I am using geoR
package for spatial interpolation of rainfall. I have to tell that I am quite new to geostatistics. Thanks to some video tutorials in youtube, I understood (well, I think so) the theory behind variogram. As per my understanding, the number of pairs should decrease with increasing lag distances. For eg, if we consider a 100m long stretch (say 100m long cross section of a river bed) the number of pairs for 5m lag is 20 and number of pairs for 10m lag is 10 and so on. But I am kind of confused with output from variog
function in geoR
package. An example is given below
mydata
X Y a
[1,] 415720 432795 2.551415
[2,] 415513 432834 2.553177
[3,] 415325 432740 2.824652
[4,] 415356 432847 2.751844
[5,] 415374 432858 2.194091
[6,] 415426 432774 2.598897
[7,] 415395 432811 2.699066
[8,] 415626 432762 2.916368
this is my dataset where a
is my variable (rainfall intensity) and x, y
are the coordinates of the points. The varigram calculation is shown below
geodata=as.geodata(data,header=TRUE)
variogram=variog(geodata,coords=geodata$coords,data=geodata$data)
variogram[1:3]
$u
[1] 46.01662 107.37212 138.04987 199.40537 291.43861 352.79411
$v
[1] 0.044636453 0.025991469 0.109742986 0.029081575 0.006289056 0.041963076
$n
[1] 3 8 3 3 3 2
where
u: a vector with distances.
v: a vector with estimated variogram values at distances given in u.

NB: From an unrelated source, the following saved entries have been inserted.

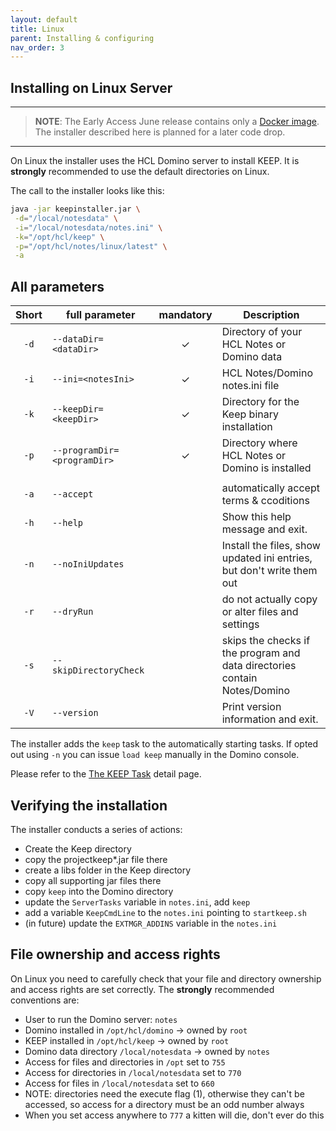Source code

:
 ```yaml
---
layout: default
title: Linux
parent: Installing & configuring
nav_order: 3
---
```


## Installing on Linux Server

---

> **NOTE**: The Early Access June release contains only a [Docker image](../docker). The installer described here is planned for a later code drop.

---

On Linux the installer uses the HCL Domino server to install KEEP.
It is **strongly** recommended to use the default directories on Linux.

The call to the installer looks like this:

```bash
java -jar keepinstaller.jar \
 -d="/local/notesdata" \
 -i="/local/notesdata/notes.ini" \
 -k="/opt/hcl/keep" \
 -p="/opt/hcl/notes/linux/latest" \
 -a
```

## All parameters

| Short | full parameter              | mandatory | Description                                                                     |
| :---: | --------------------------- | :-------: | ------------------------------------------------------------------------------- |
| `-d`  | `--dataDir=<dataDir>`       |     ✓     | Directory of your HCL Notes or Domino data                                      |
| `-i`  | `--ini=<notesIni>`          |     ✓     | HCL Notes/Domino notes.ini file                                                 |
| `-k`  | `--keepDir=<keepDir>`       |     ✓     | Directory for the Keep binary installation                                      |
| `-p`  | `--programDir=<programDir>` |     ✓     | Directory where HCL Notes or Domino is installed                                |
|       |                             |           |
| `-a`  | `--accept`                  |           | automatically accept terms & ccoditions                                         |
| `-h`  | `--help`                    |           | Show this help message and exit.                                                |
| `-n`  | `--noIniUpdates`            |           | Install the files, show updated ini entries, but don't write them out           |
| `-r`  | `--dryRun`                  |           | do not actually copy or alter files and settings                                |
| `-s`  | `--skipDirectoryCheck`      |           | skips the checks if the program and data directories<br /> contain Notes/Domino |
| `-V`  | `--version`                 |           | Print version information and exit.                                             |

The installer adds the `keep` task to the automatically starting tasks. If opted out using `-n` you can issue `load keep` manually in the Domino console.

Please refer to the [The KEEP Task](../../usingkeep/keeptask) detail page.

## Verifying the installation

The installer conducts a series of actions:

- Create the Keep directory
- copy the projectkeep\*.jar file there
- create a libs folder in the Keep directory
- copy all supporting jar files there
- copy `keep` into the Domino directory
- update the `ServerTasks` variable in `notes.ini`, add `keep`
- add a variable `KeepCmdLine` to the `notes.ini` pointing to `startkeep.sh`
- (in future) update the `EXTMGR_ADDINS` variable in the `notes.ini`

## File ownership and access rights

On Linux you need to carefully check that your file and directory ownership and access rights are set correctly. The **strongly** recommended conventions are:

- User to run the Domino server: `notes`
- Domino installed in `/opt/hcl/domino` -> owned by `root`
- KEEP installed in `/opt/hcl/keep` -> owned by `root`
- Domino data directory `/local/notesdata` -> owned by `notes`
- Access for files and directories in `/opt` set to `755`
- Access for directories in `/local/notesdata` set to `770`
- Access for files in `/local/notesdata` set to `660`
- NOTE: directories need the execute flag (1), otherwise they can't be accessed, so access for a directory must be an odd number always
- When you set access anywhere to `777` a kitten will die, don't ever do this
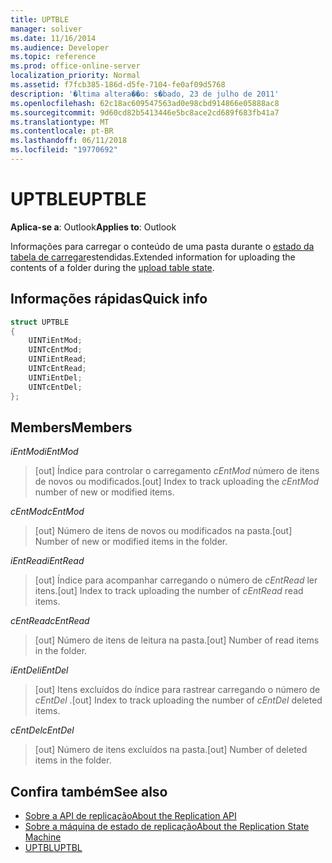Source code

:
 ```yaml
---
title: UPTBLE
manager: soliver
ms.date: 11/16/2014
ms.audience: Developer
ms.topic: reference
ms.prod: office-online-server
localization_priority: Normal
ms.assetid: f7fcb385-186d-d5fe-7104-fe0af09d5768
description: '�ltima altera��o: s�bado, 23 de julho de 2011'
ms.openlocfilehash: 62c18ac609547563ad0e98cbd914866e05888ac8
ms.sourcegitcommit: 9d60cd82b5413446e5bc8ace2cd689f683fb41a7
ms.translationtype: MT
ms.contentlocale: pt-BR
ms.lasthandoff: 06/11/2018
ms.locfileid: "19770692"
---
```

# <a name="uptble"></a><span data-ttu-id="e2fb4-103">UPTBLE</span><span class="sxs-lookup"><span data-stu-id="e2fb4-103">UPTBLE</span></span>

<span data-ttu-id="e2fb4-104">**Aplica-se a**: Outlook</span><span class="sxs-lookup"><span data-stu-id="e2fb4-104">**Applies to**: Outlook</span></span> 
  
<span data-ttu-id="e2fb4-105">Informações para carregar o conteúdo de uma pasta durante o [estado da tabela de carregar](upload-table-state.md)estendidas.</span><span class="sxs-lookup"><span data-stu-id="e2fb4-105">Extended information for uploading the contents of a folder during the [upload table state](upload-table-state.md).</span></span>
  
## <a name="quick-info"></a><span data-ttu-id="e2fb4-106">Informações rápidas</span><span class="sxs-lookup"><span data-stu-id="e2fb4-106">Quick info</span></span>

```cpp
struct UPTBLE 
{ 
    UINTiEntMod; 
    UINTcEntMod; 
    UINTiEntRead; 
    UINTcEntRead; 
    UINTiEntDel; 
    UINTcEntDel; 
};
```

## <a name="members"></a><span data-ttu-id="e2fb4-107">Members</span><span class="sxs-lookup"><span data-stu-id="e2fb4-107">Members</span></span>

 <span data-ttu-id="e2fb4-108">_iEntMod_</span><span class="sxs-lookup"><span data-stu-id="e2fb4-108">_iEntMod_</span></span>
  
>  <span data-ttu-id="e2fb4-109">[out] Índice para controlar o carregamento _cEntMod_ número de itens de novos ou modificados.</span><span class="sxs-lookup"><span data-stu-id="e2fb4-109">[out] Index to track uploading the  _cEntMod_ number of new or modified items.</span></span> 
    
 <span data-ttu-id="e2fb4-110">_cEntMod_</span><span class="sxs-lookup"><span data-stu-id="e2fb4-110">_cEntMod_</span></span>
  
>  <span data-ttu-id="e2fb4-111">[out] Número de itens de novos ou modificados na pasta.</span><span class="sxs-lookup"><span data-stu-id="e2fb4-111">[out] Number of new or modified items in the folder.</span></span> 
    
 <span data-ttu-id="e2fb4-112">_iEntRead_</span><span class="sxs-lookup"><span data-stu-id="e2fb4-112">_iEntRead_</span></span>
  
>  <span data-ttu-id="e2fb4-113">[out] Índice para acompanhar carregando o número de _cEntRead_ ler itens.</span><span class="sxs-lookup"><span data-stu-id="e2fb4-113">[out] Index to track uploading the number of  _cEntRead_ read items.</span></span> 
    
 <span data-ttu-id="e2fb4-114">_cEntRead_</span><span class="sxs-lookup"><span data-stu-id="e2fb4-114">_cEntRead_</span></span>
  
>  <span data-ttu-id="e2fb4-115">[out] Número de itens de leitura na pasta.</span><span class="sxs-lookup"><span data-stu-id="e2fb4-115">[out] Number of read items in the folder.</span></span> 
    
 <span data-ttu-id="e2fb4-116">_iEntDel_</span><span class="sxs-lookup"><span data-stu-id="e2fb4-116">_iEntDel_</span></span>
  
>  <span data-ttu-id="e2fb4-117">[out] Itens excluídos do índice para rastrear carregando o número de _cEntDel_ .</span><span class="sxs-lookup"><span data-stu-id="e2fb4-117">[out] Index to track uploading the number of  _cEntDel_ deleted items.</span></span> 
    
 <span data-ttu-id="e2fb4-118">_cEntDel_</span><span class="sxs-lookup"><span data-stu-id="e2fb4-118">_cEntDel_</span></span>
  
>  <span data-ttu-id="e2fb4-119">[out] Número de itens excluídos na pasta.</span><span class="sxs-lookup"><span data-stu-id="e2fb4-119">[out] Number of deleted items in the folder.</span></span> 
    
## <a name="see-also"></a><span data-ttu-id="e2fb4-120">Confira também</span><span class="sxs-lookup"><span data-stu-id="e2fb4-120">See also</span></span>

- [<span data-ttu-id="e2fb4-121">Sobre a API de replicação</span><span class="sxs-lookup"><span data-stu-id="e2fb4-121">About the Replication API</span></span>](about-the-replication-api.md) 
- [<span data-ttu-id="e2fb4-122">Sobre a máquina de estado de replicação</span><span class="sxs-lookup"><span data-stu-id="e2fb4-122">About the Replication State Machine</span></span>](about-the-replication-state-machine.md)
- [<span data-ttu-id="e2fb4-123">UPTBL</span><span class="sxs-lookup"><span data-stu-id="e2fb4-123">UPTBL</span></span>](uptbl.md)

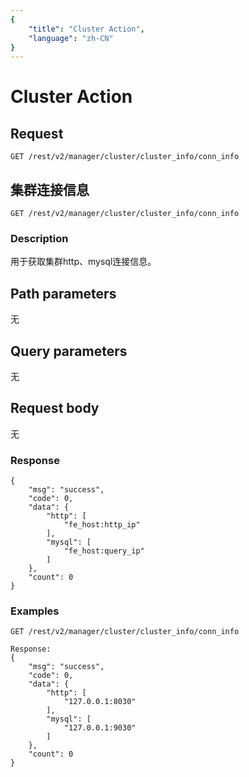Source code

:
 ```yaml
---
{
    "title": "Cluster Action",
    "language": "zh-CN"
}
---
```


<!-- 
Licensed to the Apache Software Foundation (ASF) under one
or more contributor license agreements.  See the NOTICE file
distributed with this work for additional information
regarding copyright ownership.  The ASF licenses this file
to you under the Apache License, Version 2.0 (the
"License"); you may not use this file except in compliance
with the License.  You may obtain a copy of the License at

  http://www.apache.org/licenses/LICENSE-2.0

Unless required by applicable law or agreed to in writing,
software distributed under the License is distributed on an
"AS IS" BASIS, WITHOUT WARRANTIES OR CONDITIONS OF ANY
KIND, either express or implied.  See the License for the
specific language governing permissions and limitations
under the License.
-->

# Cluster Action

## Request

`GET /rest/v2/manager/cluster/cluster_info/conn_info`

## 集群连接信息

`GET /rest/v2/manager/cluster/cluster_info/conn_info`

### Description

用于获取集群http、mysql连接信息。

## Path parameters

无

## Query parameters

无

## Request body

无

### Response

```
{
    "msg": "success",
    "code": 0,
    "data": {
        "http": [
            "fe_host:http_ip"
        ],
        "mysql": [
            "fe_host:query_ip"
        ]
    },
    "count": 0
}
```
    
### Examples
```
GET /rest/v2/manager/cluster/cluster_info/conn_info

Response:
{
    "msg": "success",
    "code": 0,
    "data": {
        "http": [
            "127.0.0.1:8030"
        ],
        "mysql": [
            "127.0.0.1:9030"
        ]
    },
    "count": 0
}
```

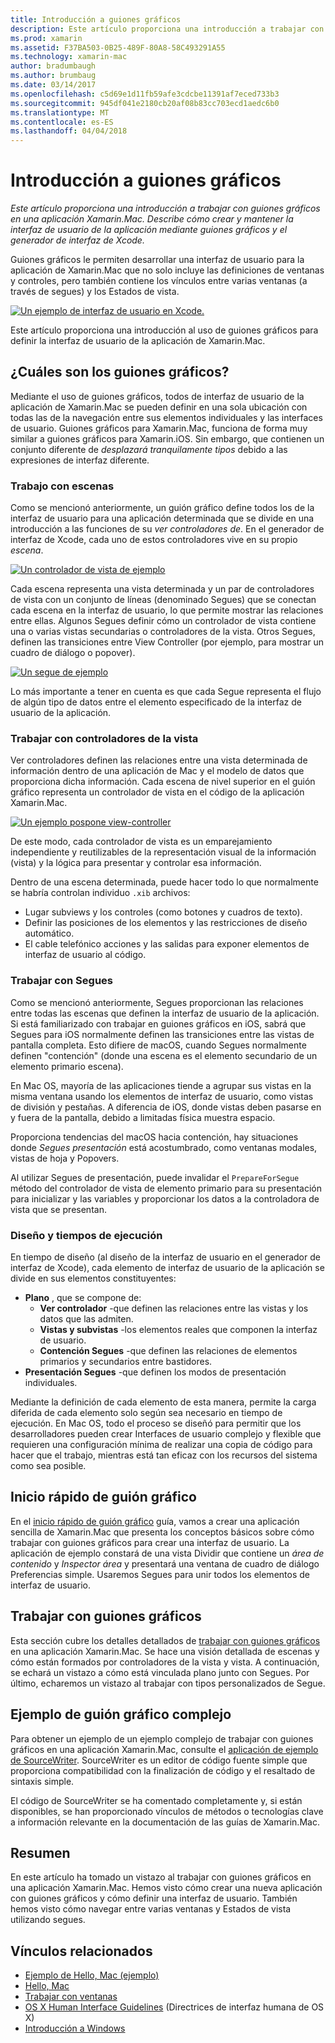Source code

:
 ```yaml
---
title: Introducción a guiones gráficos
description: Este artículo proporciona una introducción a trabajar con guiones gráficos en una aplicación Xamarin.Mac. En él, se describe cómo crear y mantener la interfaz de usuario de la aplicación mediante guiones gráficos e Interface Builder de Xcode.
ms.prod: xamarin
ms.assetid: F37BA503-0B25-489F-80A8-58C493291A55
ms.technology: xamarin-mac
author: bradumbaugh
ms.author: brumbaug
ms.date: 03/14/2017
ms.openlocfilehash: c5d69e1d11fb59afe3cdcbe11391af7eced733b3
ms.sourcegitcommit: 945df041e2180cb20af08b83cc703ecd1aedc6b0
ms.translationtype: MT
ms.contentlocale: es-ES
ms.lasthandoff: 04/04/2018
---
```

# <a name="introduction-to-storyboards"></a>Introducción a guiones gráficos

_Este artículo proporciona una introducción a trabajar con guiones gráficos en una aplicación Xamarin.Mac. Describe cómo crear y mantener la interfaz de usuario de la aplicación mediante guiones gráficos y el generador de interfaz de Xcode._

Guiones gráficos le permiten desarrollar una interfaz de usuario para la aplicación de Xamarin.Mac que no solo incluye las definiciones de ventanas y controles, pero también contiene los vínculos entre varias ventanas (a través de segues) y los Estados de vista.

[![](images/intro01.png "Un ejemplo de interfaz de usuario en Xcode.")](images/intro01.png#lightbox)

Este artículo proporciona una introducción al uso de guiones gráficos para definir la interfaz de usuario de la aplicación de Xamarin.Mac.

<a name="What-are-Storyboards" />

## <a name="what-are-storyboards"></a>¿Cuáles son los guiones gráficos?

Mediante el uso de guiones gráficos, todos de interfaz de usuario de la aplicación de Xamarin.Mac se pueden definir en una sola ubicación con todas las de la navegación entre sus elementos individuales y las interfaces de usuario. Guiones gráficos para Xamarin.Mac, funciona de forma muy similar a guiones gráficos para Xamarin.iOS. Sin embargo, que contienen un conjunto diferente de _desplazará tranquilamente tipos_ debido a las expresiones de interfaz diferente.

<a name="Working-with-Scenes" />

### <a name="working-with-scenes"></a>Trabajo con escenas

Como se mencionó anteriormente, un guión gráfico define todos los de la interfaz de usuario para una aplicación determinada que se divide en una introducción a las funciones de su _ver controladores de_. En el generador de interfaz de Xcode, cada uno de estos controladores vive en su propio _escena_.

[![](images/intro02.png "Un controlador de vista de ejemplo")](images/intro02.png#lightbox)

Cada escena representa una vista determinada y un par de controladores de vista con un conjunto de líneas (denominado Segues) que se conectan cada escena en la interfaz de usuario, lo que permite mostrar las relaciones entre ellas. Algunos Segues definir cómo un controlador de vista contiene una o varias vistas secundarias o controladores de la vista. Otros Segues, definen las transiciones entre View Controller (por ejemplo, para mostrar un cuadro de diálogo o popover). 

[![](images/intro03.png "Un segue de ejemplo")](images/intro03.png#lightbox)

Lo más importante a tener en cuenta es que cada Segue representa el flujo de algún tipo de datos entre el elemento especificado de la interfaz de usuario de la aplicación.

<a name="Working-with-View-Controllers" />

### <a name="working-with-view-controllers"></a>Trabajar con controladores de la vista

Ver controladores definen las relaciones entre una vista determinada de información dentro de una aplicación de Mac y el modelo de datos que proporciona dicha información. Cada escena de nivel superior en el guión gráfico representa un controlador de vista en el código de la aplicación Xamarin.Mac.

[![](images/intro04.png "Un ejemplo pospone view-controller")](images/intro04.png#lightbox)

De este modo, cada controlador de vista es un emparejamiento independiente y reutilizables de la representación visual de la información (vista) y la lógica para presentar y controlar esa información.

Dentro de una escena determinada, puede hacer todo lo que normalmente se habría controlan individuo `.xib` archivos: 

 - Lugar subviews y los controles (como botones y cuadros de texto).
 - Definir las posiciones de los elementos y las restricciones de diseño automático.
 - El cable telefónico acciones y las salidas para exponer elementos de interfaz de usuario al código.

<a name="Working-with-Segues" />

### <a name="working-with-segues"></a>Trabajar con Segues

Como se mencionó anteriormente, Segues proporcionan las relaciones entre todas las escenas que definen la interfaz de usuario de la aplicación. Si está familiarizado con trabajar en guiones gráficos en iOS, sabrá que Segues para iOS normalmente definen las transiciones entre las vistas de pantalla completa. Esto difiere de macOS, cuando Segues normalmente definen "contención" (donde una escena es el elemento secundario de un elemento primario escena).

En Mac OS, mayoría de las aplicaciones tiende a agrupar sus vistas en la misma ventana usando los elementos de interfaz de usuario, como vistas de división y pestañas. A diferencia de iOS, donde vistas deben pasarse en y fuera de la pantalla, debido a limitadas física muestra espacio.

Proporciona tendencias del macOS hacia contención, hay situaciones donde _Segues presentación_ está acostumbrado, como ventanas modales, vistas de hoja y Popovers.

Al utilizar Segues de presentación, puede invalidar el `PrepareForSegue` método del controlador de vista de elemento primario para su presentación para inicializar y las variables y proporcionar los datos a la controladora de vista que se presentan.

<a name="Design-and-Run-Times" />

### <a name="design-and-run-times"></a>Diseño y tiempos de ejecución

En tiempo de diseño (al diseño de la interfaz de usuario en el generador de interfaz de Xcode), cada elemento de interfaz de usuario de la aplicación se divide en sus elementos constituyentes:

- **Plano** , que se compone de:
    - **Ver controlador** -que definen las relaciones entre las vistas y los datos que las admiten.
    - **Vistas y subvistas** -los elementos reales que componen la interfaz de usuario.
    - **Contención Segues** -que definen las relaciones de elementos primarios y secundarios entre bastidores.
- **Presentación Segues** -que definen los modos de presentación individuales. 

Mediante la definición de cada elemento de esta manera, permite la carga diferida de cada elemento solo según sea necesario en tiempo de ejecución. En Mac OS, todo el proceso se diseñó para permitir que los desarrolladores pueden crear Interfaces de usuario complejo y flexible que requieren una configuración mínima de realizar una copia de código para hacer que el trabajo, mientras está tan eficaz con los recursos del sistema como sea posible.

<a name="Storyboard-Quick-Start" />

## <a name="storyboard-quick-start"></a>Inicio rápido de guión gráfico

En el [inicio rápido de guión gráfico](~/mac/platform/storyboards/quickstart.md) guía, vamos a crear una aplicación sencilla de Xamarin.Mac que presenta los conceptos básicos sobre cómo trabajar con guiones gráficos para crear una interfaz de usuario. La aplicación de ejemplo constará de una vista Dividir que contiene un _área de contenido_ y _Inspector área_ y presentará una ventana de cuadro de diálogo Preferencias simple. Usaremos Segues para unir todos los elementos de interfaz de usuario.

<a name="Working-with-Storyboards" />

## <a name="working-with-storyboards"></a>Trabajar con guiones gráficos

Esta sección cubre los detalles detallados de [trabajar con guiones gráficos](~/mac/platform/storyboards/indepth.md) en una aplicación Xamarin.Mac. Se hace una visión detallada de escenas y cómo están formados por controladores de la vista y vista. A continuación, se echará un vistazo a cómo está vinculada plano junto con Segues. Por último, echaremos un vistazo al trabajar con tipos personalizados de Segue. 

<a name="Complex-Storyboard-Example" />

## <a name="complex-storyboard-example"></a>Ejemplo de guión gráfico complejo

Para obtener un ejemplo de un ejemplo complejo de trabajar con guiones gráficos en una aplicación Xamarin.Mac, consulte el [aplicación de ejemplo de SourceWriter](https://developer.xamarin.com/samples/mac/SourceWriter/). SourceWriter es un editor de código fuente simple que proporciona compatibilidad con la finalización de código y el resaltado de sintaxis simple.

El código de SourceWriter se ha comentado completamente y, si están disponibles, se han proporcionado vínculos de métodos o tecnologías clave a información relevante en la documentación de las guías de Xamarin.Mac.

<a name="Summary" />

## <a name="summary"></a>Resumen

En este artículo ha tomado un vistazo al trabajar con guiones gráficos en una aplicación Xamarin.Mac. Hemos visto cómo crear una nueva aplicación con guiones gráficos y cómo definir una interfaz de usuario. También hemos visto cómo navegar entre varias ventanas y Estados de vista utilizando segues.


## <a name="related-links"></a>Vínculos relacionados

- [Ejemplo de Hello, Mac (ejemplo)](https://developer.xamarin.com/samples/mac/Hello_Mac/)
- [Hello, Mac](~/mac/get-started/hello-mac.md)
- [Trabajar con ventanas](~/mac/user-interface/window.md)
- [OS X Human Interface Guidelines](https://developer.apple.com/library/mac/documentation/UserExperience/Conceptual/OSXHIGuidelines/) (Directrices de interfaz humana de OS X)
- [Introducción a Windows](https://developer.apple.com/library/mac/documentation/Cocoa/Conceptual/WinPanel/Introduction.html#//apple_ref/doc/uid/10000031-SW1)
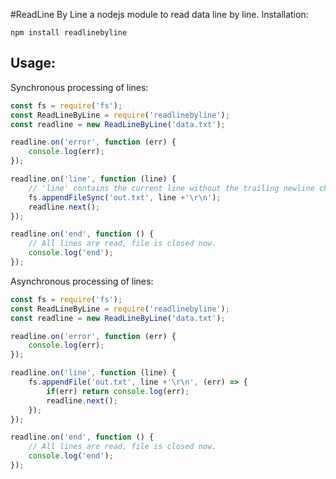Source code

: #ReadLine By Line
a nodejs module to read data line by line.
Installation:
```shell
npm install readlinebyline
```
## Usage:
Synchronous processing of lines:
```javascript
const fs = require('fs');
const ReadLineByLine = require('readlinebyline');
const readline = new ReadLineByLine('data.txt');

readline.on('error', function (err) {
	console.log(err);
});

readline.on('line', function (line) {
	// 'line' contains the current line without the trailing newline character.
    fs.appendFileSync('out.txt', line +'\r\n');
    readline.next();
});

readline.on('end', function () {
	// All lines are read, file is closed now.
    console.log('end');
});
```
Asynchronous processing of lines:
```javascript
const fs = require('fs');
const ReadLineByLine = require('readlinebyline');
const readline = new ReadLineByLine('data.txt');

readline.on('error', function (err) {
	console.log(err);
});

readline.on('line', function (line) {
    fs.appendFile('out.txt', line +'\r\n', (err) => {
        if(err) return console.log(err);
        readline.next();
    });
});

readline.on('end', function () {
	// All lines are read, file is closed now.
    console.log('end');
});
```



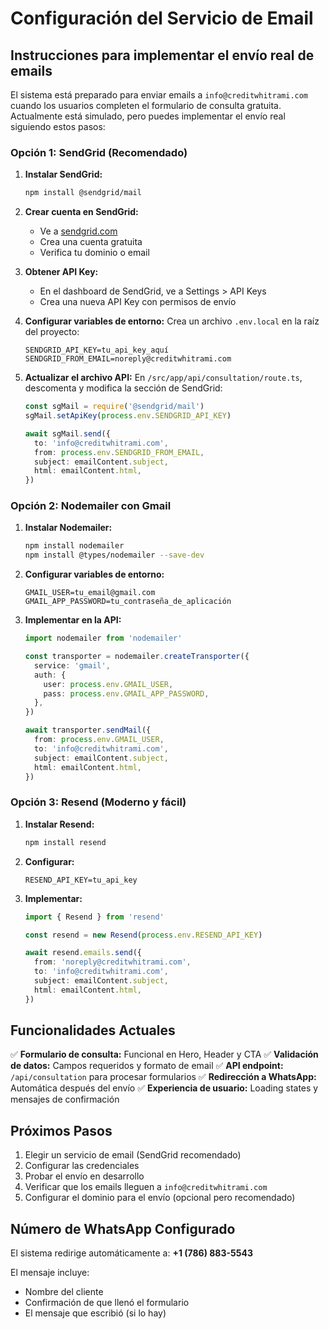 # Configuración del Servicio de Email

## Instrucciones para implementar el envío real de emails

El sistema está preparado para enviar emails a `info@creditwhitrami.com` cuando los usuarios completen el formulario de consulta gratuita. Actualmente está simulado, pero puedes implementar el envío real siguiendo estos pasos:

### Opción 1: SendGrid (Recomendado)

1. **Instalar SendGrid:**
   ```bash
   npm install @sendgrid/mail
   ```

2. **Crear cuenta en SendGrid:**
   - Ve a [sendgrid.com](https://sendgrid.com)
   - Crea una cuenta gratuita
   - Verifica tu dominio o email

3. **Obtener API Key:**
   - En el dashboard de SendGrid, ve a Settings > API Keys
   - Crea una nueva API Key con permisos de envío

4. **Configurar variables de entorno:**
   Crea un archivo `.env.local` en la raíz del proyecto:
   ```
   SENDGRID_API_KEY=tu_api_key_aquí
   SENDGRID_FROM_EMAIL=noreply@creditwhitrami.com
   ```

5. **Actualizar el archivo API:**
   En `/src/app/api/consultation/route.ts`, descomenta y modifica la sección de SendGrid:
   ```typescript
   const sgMail = require('@sendgrid/mail')
   sgMail.setApiKey(process.env.SENDGRID_API_KEY)
   
   await sgMail.send({
     to: 'info@creditwhitrami.com',
     from: process.env.SENDGRID_FROM_EMAIL,
     subject: emailContent.subject,
     html: emailContent.html,
   })
   ```

### Opción 2: Nodemailer con Gmail

1. **Instalar Nodemailer:**
   ```bash
   npm install nodemailer
   npm install @types/nodemailer --save-dev
   ```

2. **Configurar variables de entorno:**
   ```
   GMAIL_USER=tu_email@gmail.com
   GMAIL_APP_PASSWORD=tu_contraseña_de_aplicación
   ```

3. **Implementar en la API:**
   ```typescript
   import nodemailer from 'nodemailer'
   
   const transporter = nodemailer.createTransporter({
     service: 'gmail',
     auth: {
       user: process.env.GMAIL_USER,
       pass: process.env.GMAIL_APP_PASSWORD,
     },
   })
   
   await transporter.sendMail({
     from: process.env.GMAIL_USER,
     to: 'info@creditwhitrami.com',
     subject: emailContent.subject,
     html: emailContent.html,
   })
   ```

### Opción 3: Resend (Moderno y fácil)

1. **Instalar Resend:**
   ```bash
   npm install resend
   ```

2. **Configurar:**
   ```
   RESEND_API_KEY=tu_api_key
   ```

3. **Implementar:**
   ```typescript
   import { Resend } from 'resend'
   
   const resend = new Resend(process.env.RESEND_API_KEY)
   
   await resend.emails.send({
     from: 'noreply@creditwhitrami.com',
     to: 'info@creditwhitrami.com',
     subject: emailContent.subject,
     html: emailContent.html,
   })
   ```

## Funcionalidades Actuales

✅ **Formulario de consulta:** Funcional en Hero, Header y CTA
✅ **Validación de datos:** Campos requeridos y formato de email
✅ **API endpoint:** `/api/consultation` para procesar formularios
✅ **Redirección a WhatsApp:** Automática después del envío
✅ **Experiencia de usuario:** Loading states y mensajes de confirmación

## Próximos Pasos

1. Elegir un servicio de email (SendGrid recomendado)
2. Configurar las credenciales
3. Probar el envío en desarrollo
4. Verificar que los emails lleguen a `info@creditwhitrami.com`
5. Configurar el dominio para el envío (opcional pero recomendado)

## Número de WhatsApp Configurado

El sistema redirige automáticamente a: **+1 (786) 883-5543**

El mensaje incluye:
- Nombre del cliente
- Confirmación de que llenó el formulario
- El mensaje que escribió (si lo hay)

n: number of pairs in each bin
According to this, number of pairs (n) have a random pattern whereas corresponding lag distance (u) is increasing. I find it hard to understand this. Can anyone explain what is happening? Also any suggestions/advice to improve the variogram calculation for this application (spatial interpolation of rainfall intensity) is highly appreciated as I am new to geostatistics. Thanks in advance.
On a linear transect of 100 m with 5 m regular spacing between observations, if you'd have 20 pairs at 5 m lag, you'd have 19 pairs at 10 m lag. This idea does not hold for your data, because they are irregularly distributed, and they are distributed over two dimensions. For irregularly distributed data, you often have very few point pairs for the very short distances. The advice for obtaining a better looking variogram is to work with a larger data set: geostatistics starts getting interesting with 30 observations, and fun with over 100 observations.